In addition, the pressure contacts can compensate for manufacturing tolerances which are encountered in the lengths of the thermocouple conductors and which cannot be avoided during manufacture of the thermocouples, these manufacturing tolerances resulting in a nonuniform contact between the individual thermocouples and the heat-exchangers.

The problems referred to above are solved with structures of the above type in the event that a gaseous heat-exchanging medium is used. In this event, it is always possible to construct the heat-exchangers from individual parts in such a way that the pressure contacts can respectively coact with the individual thermocouples while remaining uniformly in good contact with the heat-exchangers. Where a liquid heatexchanging medium is used, however, at least one of the heatexchangers must be in the form of a hollow tubular structure so as to be capable of conveying along its interior the liquid heat-exchanging medium. As a result such a heat-exchanger does not lend itself to division into a plurality of separate components which are capable of separately coacting with the several thermocouples, and the known, conventional structures cannot reliably compensate for the thermal stresses and longitudinal tolerances of the conductors of the thermocouples.
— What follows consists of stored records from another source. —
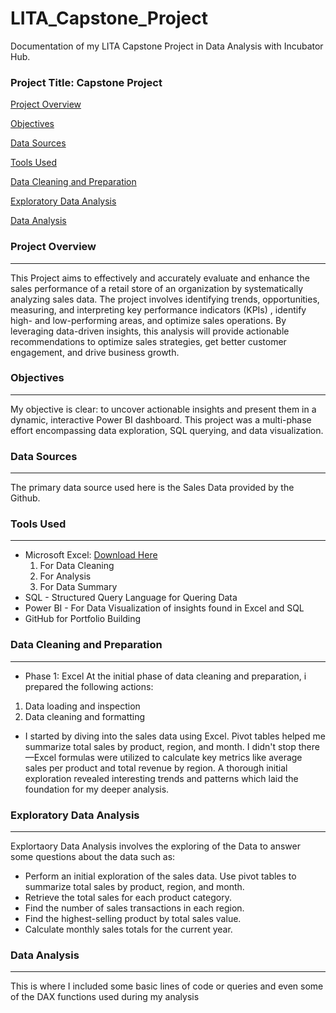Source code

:  # LITA_Capstone_Project
Documentation of my LITA Capstone Project in Data Analysis with Incubator Hub.

### Project Title: Capstone Project

[Project Overview](#project-overview)

[Objectives](#objectives)

[Data Sources](#data-sources)

[Tools Used](#tools-used)

[Data Cleaning and Preparation](#data-cleaning-and-preparation)

[Exploratory Data Analysis](#exploratory-data-analysis)

[Data Analysis](#data-analysis)

### Project Overview
---
This Project aims to effectively and accurately evaluate and enhance the sales performance of a retail store of an organization by systematically analyzing sales data. The project involves identifying trends, opportunities, measuring, and interpreting key performance indicators (KPIs) , identify high- and low-performing areas, and optimize sales operations. By leveraging data-driven insights, this analysis will provide actionable recommendations to optimize sales strategies, get better customer engagement, and drive business growth.

### Objectives
---
My objective is clear: to uncover actionable insights and present them in a dynamic, interactive Power BI dashboard. This project was a multi-phase effort encompassing data exploration, SQL querying, and data visualization.

### Data Sources
---
The primary data source used here is the Sales Data provided by the Github.

### Tools Used
---
- Microsoft Excel: [Download Here](https://docs.google.com/spreadsheets/d/1GhpbKiXRyB4eSqaAIWdomrBeae667N9K/edit?gid=377935022#gid=377935022)
   1. For Data Cleaning
   2. For Analysis
   3. For Data Summary
- SQL - Structured Query Language for Quering Data
- Power BI - For Data Visualization of insights found in Excel and SQL
- GitHub for Portfolio Building

### Data Cleaning and Preparation
---
* Phase 1: Excel 
At the initial phase of data cleaning and preparation, i prepared the following actions:
1. Data loading and inspection
2. Data cleaning and formatting
* I started by diving into the sales data using Excel. Pivot tables helped me summarize total sales by product, region, and month. I didn't stop there—Excel formulas were utilized to calculate key metrics like average sales per product and total revenue by region. A thorough initial exploration revealed interesting trends and patterns which laid the foundation for my deeper analysis.


### Exploratory Data Analysis
---
Explortaory Data Analysis involves the exploring of the Data to answer some questions about the data such as:
- Perform an initial exploration of the sales data. Use pivot tables to summarize total sales by product, region, and month.
- Retrieve the total sales for each product category.
- Find the number of sales transactions in each region.
- Find the highest-selling product by total sales value.
- Calculate monthly sales totals for the current year.

 ### Data Analysis
 ---
 This is where I included some basic lines of code or queries and even some of the DAX functions used during my analysis
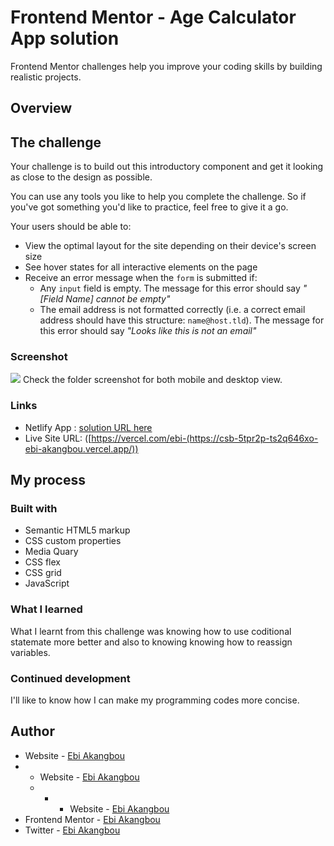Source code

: # Frontend Mentor - Age Calculator App solution

 Frontend Mentor challenges help you improve your coding skills by building realistic projects. 

## Overview

## The challenge

Your challenge is to build out this introductory component and get it looking as close to the design as possible.

You can use any tools you like to help you complete the challenge. So if you've got something you'd like to practice, feel free to give it a go.

Your users should be able to:

- View the optimal layout for the site depending on their device's screen size
- See hover states for all interactive elements on the page
- Receive an error message when the `form` is submitted if:
  - Any `input` field is empty. The message for this error should say *"[Field Name] cannot be empty"*
  - The email address is not formatted correctly (i.e. a correct email address should have this structure: `name@host.tld`). The message for this error should say *"Looks like this is not an email"*

### Screenshot

![](./screenshot.jpg)
Check the folder screenshot for both mobile and desktop view.

### Links

- Netlify App : [solution URL here](https://csb-5tpr2p.netlify.app/)
- Live Site URL: ([https://vercel.com/ebi-(https://csb-5tpr2p-ts2q646xo-ebi-akangbou.vercel.app/))

## My process

### Built with

- Semantic HTML5 markup
- CSS custom properties
- Media Quary
- CSS flex
- CSS grid
- JavaScript

### What I learned

What I learnt from this challenge was knowing how to use coditional statemate more better and also to knowing knowing how to reassign variables.

### Continued development
I'll like to know how I can make my programming codes more concise.


## Author

- Website - [Ebi Akangbou](https://codesandbox.io/u/Ebi%20Akangbou)
- - Website - [Ebi Akangbou](https://codesandbox.io/u/Ebi%20Precious%20Ultimate)
  - - - Website - [Ebi Akangbou](https://vercel.com/ebi-akangbou/age-calculator/settings/advanced)
- Frontend Mentor - [Ebi Akangbou](https://www.frontendmentor.io/profile/Ebi-Akangbou)
- Twitter - [Ebi Akangbou](https://www.twitter.com/EAkangbou)

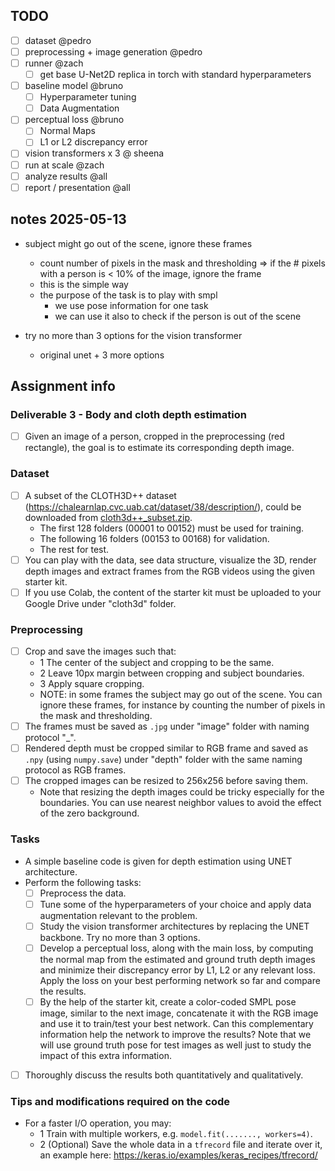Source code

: ## TODO
- [ ] dataset @pedro
- [ ] preprocessing + image generation @pedro
- [ ] runner @zach
  - [ ] get base U-Net2D replica in torch with standard hyperparameters
- [ ] baseline model @bruno
  - [ ] Hyperparameter tuning
  - [ ] Data Augmentation
- [ ] perceptual loss @bruno
  - [ ] Normal Maps
  - [ ] L1 or L2 discrepancy error
- [ ] vision transformers x 3 @ sheena
- [ ] run at scale @zach
- [ ] analyze results @all
- [ ] report / presentation @all

## notes 2025-05-13
- subject might go out of the scene, ignore these frames
  - count number of pixels in the mask and thresholding => if the # pixels with a person is < 10% of the image, ignore the frame
  - this is the simple way
  - the purpose of the task is to play with smpl
    - we use pose information for one task
    - we can use it also to check if the person is out of the scene

- try no more than 3 options for the vision transformer
  - original unet + 3 more options

## Assignment info
### Deliverable 3 - Body and cloth depth estimation
- [ ] Given an image of a person, cropped in the preprocessing (red rectangle), the goal is to estimate its corresponding depth image.

### Dataset
- [ ] A subset of the CLOTH3D++ dataset (https://chalearnlap.cvc.uab.cat/dataset/38/description/), could be downloaded from [cloth3d++_subset.zip](https://cvcuab-my.sharepoint.com/:u:/g/personal/mmadadi_cvc_uab_cat/EaJUHQv5N2dEjvA51WbGLdIB5aVjZfQraF0Fa0tprVMBYA?e=rJv9sZ).
    - The first 128 folders (00001 to 00152) must be used for training.
    - The following 16 folders (00153 to 00168) for validation.
    - The rest for test.
- [ ] You can play with the data, see data structure, visualize the 3D, render depth images and extract frames from the RGB videos using the given starter kit.
- [ ] If you use Colab, the content of the starter kit must be uploaded to your Google Drive under "cloth3d" folder.

### Preprocessing
- [ ] Crop and save the images such that:
    - 1 The center of the subject and cropping to be the same.
    - 2 Leave 10px margin between cropping and subject boundaries.
    - 3 Apply square cropping.
    - NOTE: in some frames the subject may go out of the scene. You can ignore these frames, for instance by counting the number of pixels in the mask and thresholding.
- [ ] The frames must be saved as `.jpg` under "image" folder with naming protocol "<folder name where the video is located>_<frame number>".
- [ ] Rendered depth must be cropped similar to RGB frame and saved as `.npy` (using `numpy.save`) under "depth" folder with the same naming protocol as RGB frames.
- [ ] The cropped images can be resized to 256x256 before saving them.
    - Note that resizing the depth images could be tricky especially for the boundaries. You can use nearest neighbor values to avoid the effect of the zero background.

### Tasks
- A simple baseline code is given for depth estimation using UNET architecture.
- Perform the following tasks:
    - [ ] Preprocess the data.
    - [ ] Tune some of the hyperparameters of your choice and apply data augmentation relevant to the problem.
    - [ ] Study the vision transformer architectures by replacing the UNET backbone. Try no more than 3 options.
    - [ ] Develop a perceptual loss, along with the main loss, by computing the normal map from the estimated and ground truth depth images and minimize their discrepancy error by L1, L2 or any relevant loss. Apply the loss on your best performing network so far and compare the results.
    - [ ] By the help of the starter kit, create a color-coded SMPL pose image, similar to the next image, concatenate it with the RGB image and use it to train/test your best network. Can this complementary information help the network to improve the results? Note that we will use ground truth pose for test images as well just to study the impact of this extra information.
- [ ] Thoroughly discuss the results both quantitatively and qualitatively.

### Tips and modifications required on the code
- For a faster I/O operation, you may:
    - 1 Train with multiple workers, e.g. `model.fit(......., workers=4)`.
    - 2 (Optional) Save the whole data in a `tfrecord` file and iterate over it, an example here: https://keras.io/examples/keras_recipes/tfrecord/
Therefore, in the case where a thermogenerator is to be constructed in such a way that one of the heat-exchangers thereof will have a hollow tubular structure for conveying in its interior a liquid heat-exchanging medium, care must be taken to see to it that a good heat-conductive contact is reliably maintained between the tubular structure for conveying the liquid heat-exchanging medium and all of the thermocouples even during operation of the generator. Furthermore, care must be taken to see to it that the thermal stresses, which are encountered above all because of the expansion of the conductors of the thermocouples longitudinally, are properly compensated. Finally, it is necessary to compensate for the manufacturing tolerances encountered the lengths of the conductors of the thermocouples.

It is accordingly a primary object of our invention to provide a thermogenerator which will solve the above problems in the case where at least one of the heatexchangers conveys a liquid heat-exchanging medium.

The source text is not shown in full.